Tuesday, July 2, 2013

lets have a serious talk about youth series

I am irked by Anne Scott MacLeod and her rant/tantrum about the limitations and her issues with juvenile series fiction. I understand her perspective about the different books she brings up, but I have a problem with going from old fashioned/classic series and drawing generalized conclusions about all series based on a handful of series from at least 40 years ago.  Lets carefully deconstruct some of her claims in the second to last paragraph in her diatribe. The generalization about series being predictable might have some merit to it, but as for the series book “always ending satisfactorily for the protagonist, who is the reader’s surrogate“ I see a logical fallacies. 1. Things end satisfactorily for the protagonist, this is not always the case, there are several series where there is devastating circumstances in which the protagonist barely survives and loses a lover, a dear friend, a family member.

Moving on, series books “reaffirm, rather than challenge”. I have been challenged by a number of series, from Goosebumps to Delirium, to the Books of Elsewhere.

As for “their grievous lacks as literature” this is simply empty angry banter. I know many series books that could become classics someday, they are that good as literature.

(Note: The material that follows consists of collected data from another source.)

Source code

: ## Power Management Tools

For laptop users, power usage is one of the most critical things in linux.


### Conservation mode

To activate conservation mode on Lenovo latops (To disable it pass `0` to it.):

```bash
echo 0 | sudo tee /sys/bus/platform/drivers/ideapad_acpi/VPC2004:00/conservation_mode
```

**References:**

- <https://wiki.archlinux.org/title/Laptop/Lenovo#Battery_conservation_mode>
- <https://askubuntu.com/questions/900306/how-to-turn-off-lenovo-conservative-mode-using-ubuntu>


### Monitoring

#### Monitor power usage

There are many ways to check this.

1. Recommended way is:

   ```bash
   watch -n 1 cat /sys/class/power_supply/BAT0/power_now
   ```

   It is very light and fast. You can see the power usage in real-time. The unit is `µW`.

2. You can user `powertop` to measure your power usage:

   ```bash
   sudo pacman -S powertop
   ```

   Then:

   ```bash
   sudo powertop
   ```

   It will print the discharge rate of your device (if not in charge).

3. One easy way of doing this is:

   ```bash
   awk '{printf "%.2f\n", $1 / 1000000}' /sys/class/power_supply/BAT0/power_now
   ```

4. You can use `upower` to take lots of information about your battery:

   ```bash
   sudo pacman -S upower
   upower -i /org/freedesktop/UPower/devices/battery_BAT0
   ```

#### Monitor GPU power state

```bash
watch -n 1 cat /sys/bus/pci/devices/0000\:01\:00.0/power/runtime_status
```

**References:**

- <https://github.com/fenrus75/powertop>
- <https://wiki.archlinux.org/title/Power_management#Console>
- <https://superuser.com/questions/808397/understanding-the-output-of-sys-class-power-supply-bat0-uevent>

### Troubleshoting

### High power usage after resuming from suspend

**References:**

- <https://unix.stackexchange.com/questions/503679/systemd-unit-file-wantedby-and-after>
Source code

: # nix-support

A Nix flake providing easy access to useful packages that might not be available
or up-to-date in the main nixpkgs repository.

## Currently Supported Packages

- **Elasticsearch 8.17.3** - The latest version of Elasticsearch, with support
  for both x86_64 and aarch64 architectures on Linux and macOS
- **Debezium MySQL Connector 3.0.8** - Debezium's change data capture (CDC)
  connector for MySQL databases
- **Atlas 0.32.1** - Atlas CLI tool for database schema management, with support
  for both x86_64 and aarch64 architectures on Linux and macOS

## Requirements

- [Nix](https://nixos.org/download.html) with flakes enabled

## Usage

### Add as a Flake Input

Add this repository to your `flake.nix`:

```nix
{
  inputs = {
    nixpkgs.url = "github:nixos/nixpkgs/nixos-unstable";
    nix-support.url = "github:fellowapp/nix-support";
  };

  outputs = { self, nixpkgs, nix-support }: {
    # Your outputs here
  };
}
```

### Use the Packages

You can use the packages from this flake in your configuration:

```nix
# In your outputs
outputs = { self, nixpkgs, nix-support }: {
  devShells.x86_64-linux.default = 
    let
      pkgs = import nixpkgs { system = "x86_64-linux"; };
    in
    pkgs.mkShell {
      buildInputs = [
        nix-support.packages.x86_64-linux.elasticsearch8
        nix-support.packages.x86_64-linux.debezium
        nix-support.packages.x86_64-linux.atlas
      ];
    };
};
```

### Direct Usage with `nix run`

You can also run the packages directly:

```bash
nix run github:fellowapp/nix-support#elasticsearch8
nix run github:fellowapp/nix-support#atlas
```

Anne Scott MacLeod wrote an article about series fiction where she made dismissive comments about a huge diversity of books based on a few older examples, this, especially her second to last paragraph, is to me simply a quite insubstantial rant. 

I like the last paragraph in Mark I. West’s 1985 article, where it says that the objections that librarians had against “unrealistic child heroes found in series books were based on the notion that childhood innocence should be both protected and prolonged.”   Kids should as soon as they are able, learn some emotional resilience, and test their boundaries and learn how they can enhance their own personal growth and well being thorough books that challenge them.

Do series books encourage a lifelong love of reading? 

Series defiantly encourage a lifelong love of reading, as one good book deserves another is the idea of reading and the same idea of a series.

Do they promote shallow intellectual habits? 
Not all series promote shallow intellectual habits, and honestly I have yet to find one series that even tries to shallow thinking and analysis.

Should schools and libraries include this lightweight material in their collections? 

I don’t really know what lightweight materials means, but if your talking about fluffy, less serious, more happiness and peace, and goodwill then yes, lightweight materials are essential.

How would you encourage a reader to move beyond the familiar and explore literature that does not necessarily have a sequel? 

I would encourage a reader to move beyond the familiar and explore literature that does not have a sequel by telling him or her that all the same elements in a series book can be found in many non-series books. 

Macleod, A. S. (1984). Secret in the trash bin: On the perennial popularity of juvenile series books (PDF)Children’s Literature in Education 15(3):127-140.
West, M. (1985). Not to be circulated: The response of librarians to dime novels (PDF).  Children’s Literature Association Quarterly 10(3):137-139.